彼女の好きな人は、桐原だったのでは無いかと思っていた。

本当に一成が本命だったのだろうか。

だから江利子に酷いことをしたのか。

そして、都子と江利子は未遂で、なぜ美佳は最後まで傷付けたのか。

雪穂も亮司も子どもを作れそうにないのは過去の事件が原因なのか。

わからないことだらけだ。

雪穂が中道のゲームのデータをどのようにして盗んだのか。(差し替えた?)

絵里の電話に盗聴器を仕掛けたのは雪穂なのだろうか。

まとめる

事件の当時は、笹垣の言っていたように、きっと雪穂は傷付けられていたのだろう。

母親に売られ、桐原(父)に、もしくはもっと他の人にも襲われ、それを目撃した桐原(亮司)が桐原(父)を鋏で殺した。
発見したのは菊池の弟。

そこからの雪穂の動機は、高い地位につくことにあるように思われる。

まず亮司と協力して母を殺害した(鍋の味噌汁をこぼしたのは雪穂か、亮司か)。

寺崎を殺害したのは、雪穂の仇か、証拠隠滅か。

そして雪穂は礼子の家の養子となった。

亮司は事件に繋がる写真を持つ菊池を、雪穂は過去の噂を流した都子を懐柔するために、また手を組んで動いた。

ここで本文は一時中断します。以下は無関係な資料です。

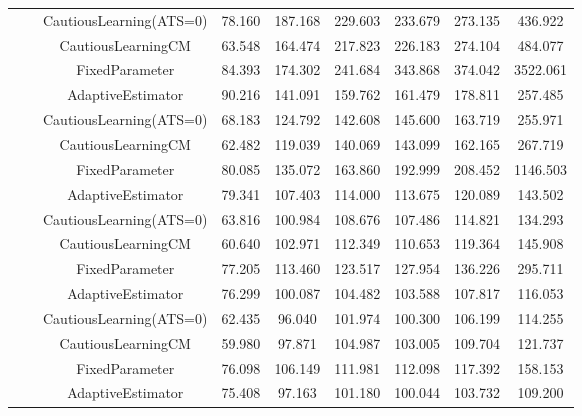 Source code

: \begin{table}[!h]
\begin{tabular}[t]{ccccccccc}
 &  & CautiousLearning(ATS=0) & 78.160 & 187.168 & 229.603 & 233.679 & 273.135 & 436.922\\

 &  & CautiousLearningCM & 63.548 & 164.474 & 217.823 & 226.183 & 274.104 & 484.077\\

 & \multirow[t]{-4}{*}{\centering\arraybackslash 0.35} & FixedParameter & 84.393 & 174.302 & 241.684 & 343.868 & 374.042 & 3522.061\\
\cmidrule{2-9}
 &  & AdaptiveEstimator & 90.216 & 141.091 & 159.762 & 161.479 & 178.811 & 257.485\\

 &  & CautiousLearning(ATS=0) & 68.183 & 124.792 & 142.608 & 145.600 & 163.719 & 255.971\\

 &  & CautiousLearningCM & 62.482 & 119.039 & 140.069 & 143.099 & 162.165 & 267.719\\

 & \multirow[t]{-4}{*}{\centering\arraybackslash 0.50} & FixedParameter & 80.085 & 135.072 & 163.860 & 192.999 & 208.452 & 1146.503\\
\cmidrule{2-9}
 &  & AdaptiveEstimator & 79.341 & 107.403 & 114.000 & 113.675 & 120.089 & 143.502\\

 &  & CautiousLearning(ATS=0) & 63.816 & 100.984 & 108.676 & 107.486 & 114.821 & 134.293\\

 &  & CautiousLearningCM & 60.640 & 102.971 & 112.349 & 110.653 & 119.364 & 145.908\\

 & \multirow[t]{-4}{*}{\centering\arraybackslash 0.75} & FixedParameter & 77.205 & 113.460 & 123.517 & 127.954 & 136.226 & 295.711\\
\cmidrule{2-9}
 &  & AdaptiveEstimator & 76.299 & 100.087 & 104.482 & 103.588 & 107.817 & 116.053\\

 &  & CautiousLearning(ATS=0) & 62.435 & 96.040 & 101.974 & 100.300 & 106.199 & 114.255\\

 &  & CautiousLearningCM & 59.980 & 97.871 & 104.987 & 103.005 & 109.704 & 121.737\\

 & \multirow[t]{-4}{*}{\centering\arraybackslash 1.00} & FixedParameter & 76.098 & 106.149 & 111.981 & 112.098 & 117.392 & 158.153\\
\cmidrule{2-9}
 &  & AdaptiveEstimator & 75.408 & 97.163 & 101.180 & 100.044 & 103.732 & 109.200\\


\end{tabular}
\end{table}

次は、雪穂が高宮に取り入って、高宮の会社のデータを亮司へ売った。
それを使って亮司は一稼ぎした。

雪穂は亮司から情報を得て株を当てた。

最後まで、この2人がどうやって連絡を取り合っていたのかわからなかった

そして亮司は、栗原典子を利用して製薬会社のデータを盗んだ。

これだけでもずいぶんたくさんなのに、まだ2人は手を組んで礼子の殺害偽装もしたし、雪穂は高宮から離婚の慰謝料をぶん取った(はずだ)。



どれだけ書いても書ききれない。

2人はお互いをどのように思っていたのか。

読み終わっても頭から離れてくれない。